By Phoebe Seers and Elizabeth Howcroft

LONDON/PARIS, March 4 (Reuters) – British and U.S. regulators are divided over how to test blockchain-based versions of financial securities, with Britain pushing for a more cautious approach in talks ‌aimed at boosting crypto collaboration, sources said.

The U.S. and Britain announced in September a taskforce for reducing regulation for ‌companies seeking to access each other’s markets and to improve digital asset cooperation.

The split shows how financial regulators globally have to contend with a ​pro-crypto U.S. under President Donald Trump. The U.S. has eased crypto regulation and encouraged cryptocurrency adoption.

Britain also wants to expand its digital assets industry, but some UK regulators, such as the Bank of England, are cautious about moving too quickly.

The U.S. and Britain are already in broad agreement on the taskforce’s aims, including working towards closer alignment of rules for stablecoins, digital assets ‌backed by actual currencies.

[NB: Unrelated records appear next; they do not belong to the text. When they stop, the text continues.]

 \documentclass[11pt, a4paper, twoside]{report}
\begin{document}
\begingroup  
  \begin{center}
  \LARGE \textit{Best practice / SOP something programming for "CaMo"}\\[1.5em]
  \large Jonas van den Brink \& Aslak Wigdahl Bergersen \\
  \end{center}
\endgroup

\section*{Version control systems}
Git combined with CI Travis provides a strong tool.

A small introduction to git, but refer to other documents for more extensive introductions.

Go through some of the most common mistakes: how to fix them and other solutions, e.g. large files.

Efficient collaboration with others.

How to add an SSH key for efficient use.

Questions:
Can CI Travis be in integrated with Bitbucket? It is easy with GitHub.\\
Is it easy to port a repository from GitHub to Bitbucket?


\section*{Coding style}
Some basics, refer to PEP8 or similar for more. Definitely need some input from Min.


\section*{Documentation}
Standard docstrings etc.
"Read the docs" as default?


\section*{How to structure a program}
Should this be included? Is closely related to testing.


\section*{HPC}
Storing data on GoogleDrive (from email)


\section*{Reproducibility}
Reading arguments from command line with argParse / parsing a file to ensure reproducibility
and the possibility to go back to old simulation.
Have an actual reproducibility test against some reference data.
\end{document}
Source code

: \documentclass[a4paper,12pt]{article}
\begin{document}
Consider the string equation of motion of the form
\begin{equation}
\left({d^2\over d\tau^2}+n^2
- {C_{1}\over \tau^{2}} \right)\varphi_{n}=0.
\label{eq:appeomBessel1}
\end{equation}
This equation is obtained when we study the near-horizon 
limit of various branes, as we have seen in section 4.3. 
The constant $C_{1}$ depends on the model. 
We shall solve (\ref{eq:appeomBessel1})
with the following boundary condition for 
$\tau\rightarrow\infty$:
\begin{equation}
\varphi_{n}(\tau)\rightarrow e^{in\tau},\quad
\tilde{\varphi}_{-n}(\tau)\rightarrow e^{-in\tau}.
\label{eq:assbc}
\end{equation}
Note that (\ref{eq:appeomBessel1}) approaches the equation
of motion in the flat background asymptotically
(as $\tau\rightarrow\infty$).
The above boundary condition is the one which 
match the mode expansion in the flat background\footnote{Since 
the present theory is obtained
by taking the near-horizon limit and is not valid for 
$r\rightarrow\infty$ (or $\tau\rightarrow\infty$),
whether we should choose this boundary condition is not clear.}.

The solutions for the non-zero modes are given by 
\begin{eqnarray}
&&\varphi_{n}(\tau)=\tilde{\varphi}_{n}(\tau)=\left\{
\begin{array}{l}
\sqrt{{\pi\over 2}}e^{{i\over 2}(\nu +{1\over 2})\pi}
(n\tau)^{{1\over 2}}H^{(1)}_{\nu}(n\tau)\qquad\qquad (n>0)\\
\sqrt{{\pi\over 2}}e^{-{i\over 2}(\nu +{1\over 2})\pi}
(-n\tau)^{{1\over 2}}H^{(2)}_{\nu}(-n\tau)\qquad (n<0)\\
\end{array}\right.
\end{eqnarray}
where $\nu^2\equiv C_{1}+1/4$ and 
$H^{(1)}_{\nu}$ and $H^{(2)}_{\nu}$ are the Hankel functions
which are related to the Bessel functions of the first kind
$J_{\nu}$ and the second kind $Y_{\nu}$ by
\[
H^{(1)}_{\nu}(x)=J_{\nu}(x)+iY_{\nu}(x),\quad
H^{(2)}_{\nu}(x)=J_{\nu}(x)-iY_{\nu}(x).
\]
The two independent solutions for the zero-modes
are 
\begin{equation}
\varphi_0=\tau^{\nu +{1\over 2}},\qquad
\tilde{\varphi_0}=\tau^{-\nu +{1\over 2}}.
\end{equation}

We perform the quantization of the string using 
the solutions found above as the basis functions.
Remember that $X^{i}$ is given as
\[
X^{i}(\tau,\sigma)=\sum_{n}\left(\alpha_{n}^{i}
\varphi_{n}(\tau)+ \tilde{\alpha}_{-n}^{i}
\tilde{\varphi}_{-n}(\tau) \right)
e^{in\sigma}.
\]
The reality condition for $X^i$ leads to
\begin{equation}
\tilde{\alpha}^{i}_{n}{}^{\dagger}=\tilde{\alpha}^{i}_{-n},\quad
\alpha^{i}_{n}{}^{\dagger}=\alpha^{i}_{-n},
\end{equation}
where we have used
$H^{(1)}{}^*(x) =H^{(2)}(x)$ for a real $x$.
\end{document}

But Britain’s preference for ⁠testing joint work on tokenised securities – blockchain-based versions of financial assets such as stocks or bonds – via a so-called “sandbox” emerged as an obstacle when the regulators met earlier this year, two sources ⁠who attended the discussions said.

Regulatory sandboxes are used by Britain’s financial watchdog to test innovative financial products in a controlled environment.

A U.S. Securities and Exchange Commission representative at the meeting in January this year expressed concern about using a sandbox, citing doubts about ​the ​commercial viability for participants and its potential impact on innovation, the ​two sources, who attended the January meeting of ‌the Transatlantic Taskforce for Markets of the Future, said.

The SEC is weighing a different approach to tokenisation, known as “exemptive relief”, which has the backing of the U.S. crypto industry, the sources said, asking for anonymity because the talks were private.

The SEC told Reuters it would continue working with the UK “to build consensus and harmonize rules for international market participants”, adding there was “significant opportunity to align our frameworks to support the future of finance.”

The BoE and UK finance ministry declined ‌to comment. The U.S. Treasury did not respond to a request for ​comment.

The FCA said sandboxes can be valuable as the two countries ​develop capital markets and payments systems while “maintaining trust and ​integrity.”

Regulatory sandboxes give firms “space to test new ideas in a live but controlled environment and ‌helping us understand emerging risks and opportunities,” the FCA ​said.

Tokenisation’s supporters say it can ​be more efficient and cheaper, but regulators say tokenised stocks create new risks for investors and could harm market integrity.

Both sides of the taskforce also want to agree on reciprocity, so that companies regulated in one ​market will be able to transact in ‌tokenised stocks in the other with limited additional checks, the two sources said.

The taskforce will report ​its recommendations by the summer.